Certainly anyone who's interested in old texts will be happy to find allusions. As you say, lots of authors used them to enrich a message or hint at greater meaning.
What we have to be careful about, though, is whether something is a direct allusion -- pointing at a specific part of another text -- or another kind of similarity. Lots of figures of speech or other tropes are common among different texts without being a specific allusion in the way you're describing.
So for example if someone mentions being trapped between Scylla and Charybdis, this is a direct allusion that every educated person will get. It refers directly to a well-known text. But if I mention being trapped between a rock and a hard place, or getting caught in a whirlpool, these are just common figures of speech that don't count as allusions, because they are too general.
Quote:Protagoras was a Sophist so a rational person would then ask, why would an author deliberately make a connection between Christ and a Sophist?
My concern is that you're making a big jump, to assume that the words in Mark refer specifically -- allude -- to the Theaetetus or the Protagoras. The only real similarity you've found is that in both cases there are teachers who speak in parables to the general listener and more directly to his inner circle. This is such a widespread and ancient practice that it's found pretty much everywhere. It was common in Taoism, etc. It was long assumed to be true of Plato and his students. (If you read Proclus' explication of the Timaeus, for example, he takes it for granted that everything has a literal meaning for us normal people and a deeper one for initiates.)
So I'm going to need a lot more convincing if I'm going to agree with you that the passage in Mark is in any way intentionally or directly linked with Sophists.
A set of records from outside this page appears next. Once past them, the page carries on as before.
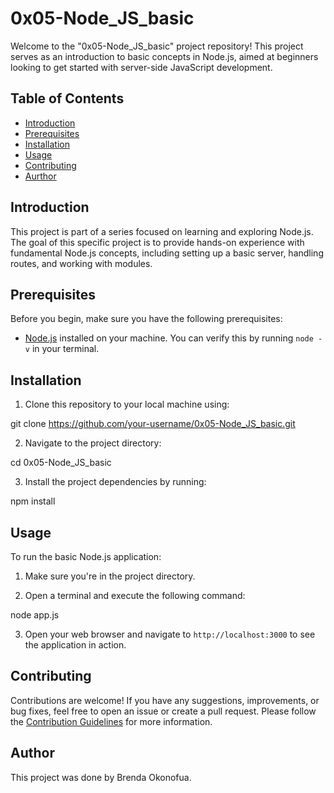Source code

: # 0x05-Node_JS_basic

Welcome to the "0x05-Node_JS_basic" project repository! This project serves as an introduction to basic concepts in Node.js, aimed at beginners looking to get started with server-side JavaScript development.

## Table of Contents

- [Introduction](#introduction)
- [Prerequisites](#prerequisites)
- [Installation](#installation)
- [Usage](#usage)
- [Contributing](#contributing)
- [Aurthor](#author)

## Introduction

This project is part of a series focused on learning and exploring Node.js. The goal of this specific project is to provide hands-on experience with fundamental Node.js concepts, including setting up a basic server, handling routes, and working with modules.

## Prerequisites

Before you begin, make sure you have the following prerequisites:

- [Node.js](https://nodejs.org/) installed on your machine. You can verify this by running `node -v` in your terminal.

## Installation

1. Clone this repository to your local machine using:

git clone https://github.com/your-username/0x05-Node_JS_basic.git

2. Navigate to the project directory:

cd 0x05-Node_JS_basic

3. Install the project dependencies by running:

npm install


## Usage

To run the basic Node.js application:

1. Make sure you're in the project directory.

2. Open a terminal and execute the following command:

node app.js


3. Open your web browser and navigate to `http://localhost:3000` to see the application in action.

## Contributing

Contributions are welcome! If you have any suggestions, improvements, or bug fixes, feel free to open an issue or create a pull request. Please follow the [Contribution Guidelines](CONTRIBUTING.md) for more information.

## Author

This project was done by Brenda Okonofua.
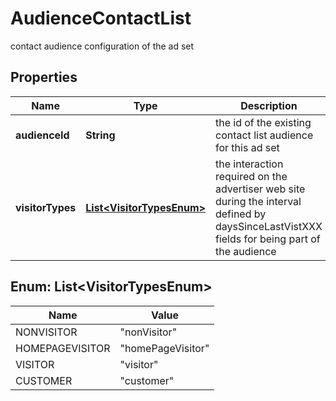 

# AudienceContactList

contact audience configuration of the ad set

## Properties

Name | Type | Description | Notes
------------ | ------------- | ------------- | -------------
**audienceId** | **String** | the id of the existing contact list audience for this ad set |  [optional]
**visitorTypes** | [**List&lt;VisitorTypesEnum&gt;**](#List&lt;VisitorTypesEnum&gt;) | the interaction required on the advertiser web site during the interval defined by daysSinceLastVistXXX fields for being part of the audience |  [optional]



## Enum: List&lt;VisitorTypesEnum&gt;

Name | Value
---- | -----
NONVISITOR | &quot;nonVisitor&quot;
HOMEPAGEVISITOR | &quot;homePageVisitor&quot;
VISITOR | &quot;visitor&quot;
CUSTOMER | &quot;customer&quot;



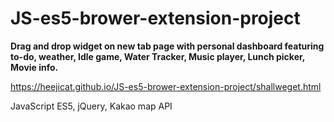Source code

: # JS-es5-brower-extension-project

**Drag and drop widget on new tab page with personal dashboard featuring to-do, weather, Idle game, Water Tracker, Music player, Lunch picker, Movie info.**

https://heejicat.github.io/JS-es5-brower-extension-project/shallweget.html

JavaScript ES5, 
jQuery, 
Kakao map API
Also, remember that in Plato the Sophists are almost always the enemy. They are like the basketball team who play against the Harlem Globetrotters -- always set up to lose. Pretty much their whole purpose, in Plato, is to represent wrong opinions. Plato's dialogues are like plays, which means that the words spoken by Protagoras are not necessarily to be taken as Plato's own conclusions. What does that dialogue go on to conclude about Sophists? Do the other speakers end up agreeing with the passage you quoted? As I recall, Socrates spends the whole dialogue arguing that Protagoras isn't as smart as he thinks he is.
The reference you make to the veil of Veronica gets pretty close to free association, I think. Why would Christ be a veil? The more famous symbolism using a veil is that Christ is the one who tore the veil of the temple.
I'm always thrilled to see references to Plato, but I'm not convinced yet that what you've found is direct allusion.